#### WHAT TO DO:
In the listing below, pick out lines with "power".

#### DATA:
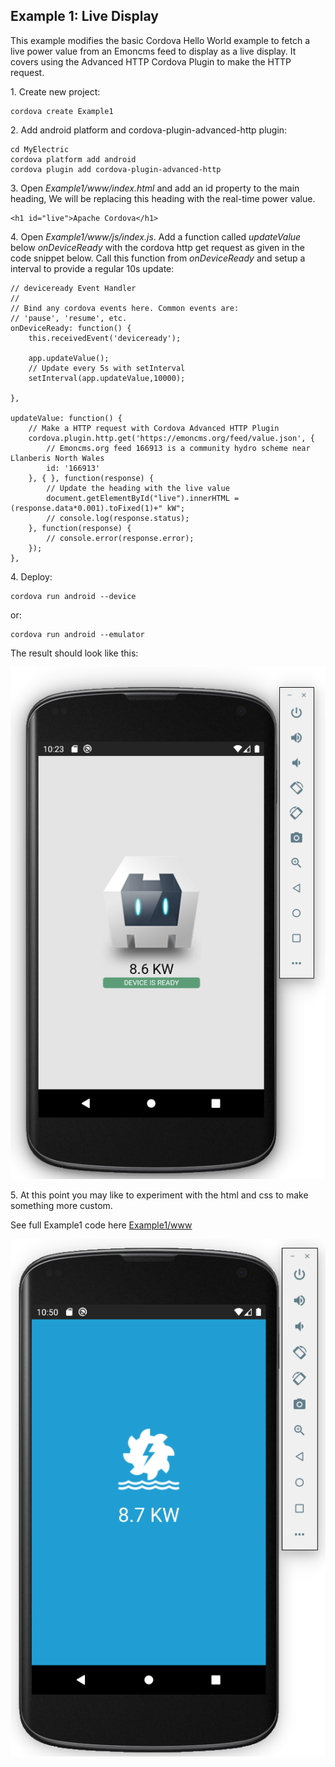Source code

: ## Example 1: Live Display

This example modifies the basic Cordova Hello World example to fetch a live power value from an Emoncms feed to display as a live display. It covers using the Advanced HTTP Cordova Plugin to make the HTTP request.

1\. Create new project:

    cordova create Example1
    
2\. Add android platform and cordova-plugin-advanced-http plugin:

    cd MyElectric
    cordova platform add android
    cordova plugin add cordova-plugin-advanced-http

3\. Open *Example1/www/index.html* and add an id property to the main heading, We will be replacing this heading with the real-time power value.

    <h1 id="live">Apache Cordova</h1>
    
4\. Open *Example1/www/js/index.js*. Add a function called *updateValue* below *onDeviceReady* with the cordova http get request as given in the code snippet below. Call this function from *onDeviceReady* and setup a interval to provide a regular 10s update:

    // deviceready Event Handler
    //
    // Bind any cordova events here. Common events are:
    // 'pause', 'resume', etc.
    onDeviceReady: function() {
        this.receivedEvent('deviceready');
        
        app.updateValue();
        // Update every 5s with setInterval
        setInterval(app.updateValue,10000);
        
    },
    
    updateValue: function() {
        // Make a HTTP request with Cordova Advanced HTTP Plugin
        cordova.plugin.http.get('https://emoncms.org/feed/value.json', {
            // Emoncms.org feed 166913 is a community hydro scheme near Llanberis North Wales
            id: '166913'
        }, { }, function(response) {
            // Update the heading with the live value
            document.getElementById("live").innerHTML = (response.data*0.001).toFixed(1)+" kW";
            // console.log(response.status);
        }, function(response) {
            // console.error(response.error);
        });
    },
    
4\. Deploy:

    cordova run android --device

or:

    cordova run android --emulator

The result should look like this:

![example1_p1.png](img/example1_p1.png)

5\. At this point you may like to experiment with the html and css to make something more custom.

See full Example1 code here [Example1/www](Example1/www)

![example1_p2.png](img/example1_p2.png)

#### RESPONSE TO THE TASK:
This example modifies the basic Cordova Hello World example to fetch a live power value from an Emoncms feed to display as a live display. It covers using the Advanced HTTP Cordova Plugin to make the HTTP request.
3\. Open *Example1/www/index.html* and add an id property to the main heading, We will be replacing this heading with the real-time power value.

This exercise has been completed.